I haven't read it all the way through (I keep getting distracted by SCHOOL), but what I have read, I have been very impressed with.


----------



## RamistThomist (Feb 9, 2009)

I am not saying that Kant was good or bad (he was bad). I am simply saying that CVT was schooled in Kantian and Continental Idealism and formed his langauge and method that way. Most philosophers don't toe that line anymore and if you go in the debate parroting idealistic language, odds are your opponent will have no idea what you are saying (and neither will the presup, probably).

The TAG is very clever argument, and it helped me at a time in my life, but how useful is it in everyday street evangelism? how many people, seminarians included, usually talk about "the preconditions for intelligiblity?"

Also, the TAG has problems with the Quadrinity counter. 

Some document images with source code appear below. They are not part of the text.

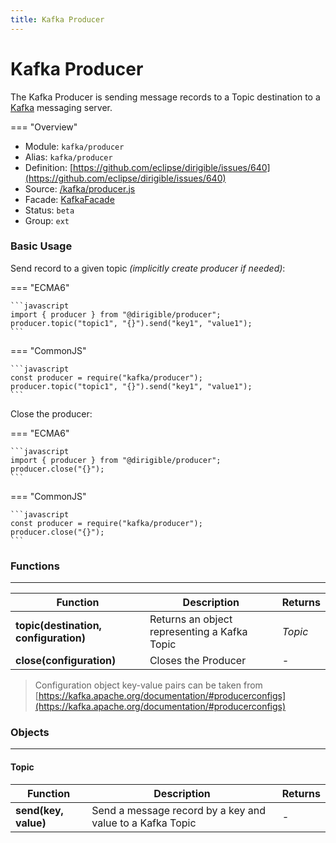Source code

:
 ```yaml
---
title: Kafka Producer
---
```


Kafka Producer
===

The Kafka Producer is sending message records to a Topic destination to a [Kafka](http://kafka.apache.org/) messaging server.

=== "Overview"
- Module: `kafka/producer`
- Alias: `kafka/producer`
- Definition: [https://github.com/eclipse/dirigible/issues/640](https://github.com/eclipse/dirigible/issues/640)
- Source: [/kafka/producer.js](https://github.com/eclipse/dirigible/tree/master/components/api-kafka/src/main/resources/META-INF/dirigible/kafka/producer.js)
- Facade: [KafkaFacade](https://github.com/eclipse/dirigible/blob/master/components/api-kafka/src/main/java/org/eclipse/dirigible/components/api/kafka/KafkaFacade.java)
- Status: `beta`
- Group: `ext`


### Basic Usage

Send record to a given topic _(implicitly create producer if needed)_:

=== "ECMA6"

    ```javascript
    import { producer } from "@dirigible/producer";
    producer.topic("topic1", "{}").send("key1", "value1");
    ```

=== "CommonJS"

    ```javascript
    const producer = require("kafka/producer");
    producer.topic("topic1", "{}").send("key1", "value1");
    ```

Close the producer:

=== "ECMA6"

    ```javascript
    import { producer } from "@dirigible/producer";
    producer.close("{}");
    ```

=== "CommonJS"

    ```javascript
    const producer = require("kafka/producer");
    producer.close("{}");
    ```
    

### Functions

---

Function     | Description | Returns
------------ | ----------- | --------
**topic(destination, configuration)**   | Returns an object representing a Kafka Topic | *Topic*
**close(configuration)**   | Closes the Producer | *-*

> Configuration object key-value pairs can be taken from [https://kafka.apache.org/documentation/#producerconfigs](https://kafka.apache.org/documentation/#producerconfigs)


### Objects

---

#### Topic

Function     | Description | Returns
------------ | ----------- | --------
**send(key, value)**   | Send a message record by a key and value to a Kafka Topic | *-*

Now, CVTRA is good in terms of introducing worldview, and in debunking a lot of Sproul and Gerstner on apologetics. 

But I don't think Van Til accurately represented Aquinas and the early church.


----------



## sastark (Feb 9, 2009)

Ivanhoe said:


> Also, the TAG has problems with the Quadrinity counter.




If possible, could you give a brief description of the Quadrinity counter? I've never heard of it before.


----------



## RamistThomist (Feb 9, 2009)

sastark said:


> Ivanhoe said:
> 
> 
> > Also, the TAG has problems with the Quadrinity counter.
> ...



Paul Manata used to have a thread where he explained his reasons for leaving it. I can't find it. If I see it I will let you know.


----------



## nicnap (Feb 9, 2009)

Backwoods Presbyterian said:


> How many of you have read all the way through this book?
> 
> I am about 300 pages into it (of 733) and I must say Greg Bahnsen deserves some type of posthumous Pulitzer Prize for this tome. It is a flat out amazing piece of work. Highly recommend it to those of you without it or those who have not read it. 10 out of 10 stars.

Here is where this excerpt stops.